The European Union has strengthened policy incentives for circular materials through regulations on packaging, recycled content targets and a roadmap towards a global treaty on plastic pollution. EIC funding helps reduce technology risk for early-stage and scaling ventures but companies still depend on market signals such as price parity with virgin materials, demand for recycled content from brand owners, and clarity around how chemically recycled outputs are counted under EU waste and product laws.

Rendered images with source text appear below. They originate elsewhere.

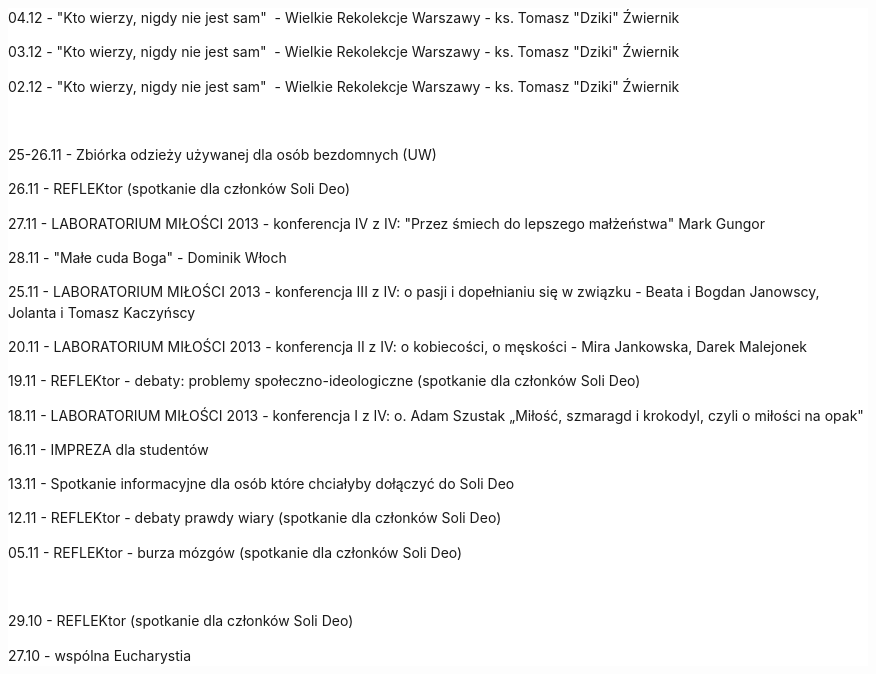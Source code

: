 

04.12 - "Kto wierzy, nigdy nie jest sam"  - Wielkie Rekolekcje Warszawy - ks. Tomasz "Dziki" Źwiernik 



03.12 - "Kto wierzy, nigdy nie jest sam"  - Wielkie Rekolekcje Warszawy - ks. Tomasz "Dziki" Źwiernik 



02.12 - "Kto wierzy, nigdy nie jest sam"  - Wielkie Rekolekcje Warszawy - ks. Tomasz "Dziki" Źwiernik


 


25-26.11 - Zbiórka odzieży używanej dla osób bezdomnych (UW)


26.11 - REFLEKtor (spotkanie dla członków Soli Deo) 


27.11 - LABORATORIUM MIŁOŚCI 2013 - konferencja IV z IV: "Przez śmiech do lepszego małżeństwa" Mark Gungor


28.11 - "Małe cuda Boga" - Dominik Włoch


25.11 - LABORATORIUM MIŁOŚCI 2013 - konferencja III z IV: o pasji i dopełnianiu się w związku - Beata i Bogdan Janowscy, Jolanta i Tomasz Kaczyńscy


20.11 - LABORATORIUM MIŁOŚCI 2013 - konferencja II z IV: o kobiecości, o męskości - Mira Jankowska, Darek Malejonek


19.11 - REFLEKtor - debaty: problemy społeczno-ideologiczne (spotkanie dla członków Soli Deo) 



18.11 - LABORATORIUM MIŁOŚCI 2013 - konferencja I z IV: o. Adam Szustak „Miłość, szmaragd i krokodyl, czyli o miłości na opak" 



16.11 - IMPREZA dla studentów 



13.11 - Spotkanie informacyjne dla osób które chciałyby dołączyć do Soli Deo 



12.11 - REFLEKtor - debaty prawdy wiary (spotkanie dla członków Soli Deo) 



05.11 - REFLEKtor - burza mózgów (spotkanie dla członków Soli Deo)


 


29.10 - REFLEKtor (spotkanie dla członków Soli Deo)


27.10 - wspólna Eucharystia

Any transition requires co-ordination across waste collectors, recyclers, chemical and polymer producers, and regulators.

What to watch next

Key indicators to monitor for both projects include independent verification of reported purity and performance metrics, pilot plant commissioning and continuous operation data, signed commercial contracts or licences, capital commitments for industrial facilities, and regulatory approvals. For EcoPlastiC, demonstrations that PHA made from mixed PET can match the mechanical and thermal properties of targeted applications will matter. For OpenLOOP, proof that rTA and 5HMF can be used in industrial polymerisation processes at scale without contaminant-related failures will be decisive.

World Environment Day is a timely reminder of the scale of the plastics challenge and of the many parallel technical and policy efforts under way. Projects such as EcoPlastiC and OpenLOOP illustrate two distinct technical philosophies for recovering value from problematic waste streams. Both are worth watching but neither is a turnkey solution to the plastic crisis until they demonstrate robust industrial performance, transparent life cycle benefits, and commercially viable business models.

Disclaimer This article synthesises publicly available project materials and announcements. Statements of progress and purity were reported by project partners. Independent verification was not performed as part of this piece. The original project communications include standard EU disclaimers that project views do not necessarily reflect the official position of the European Commission.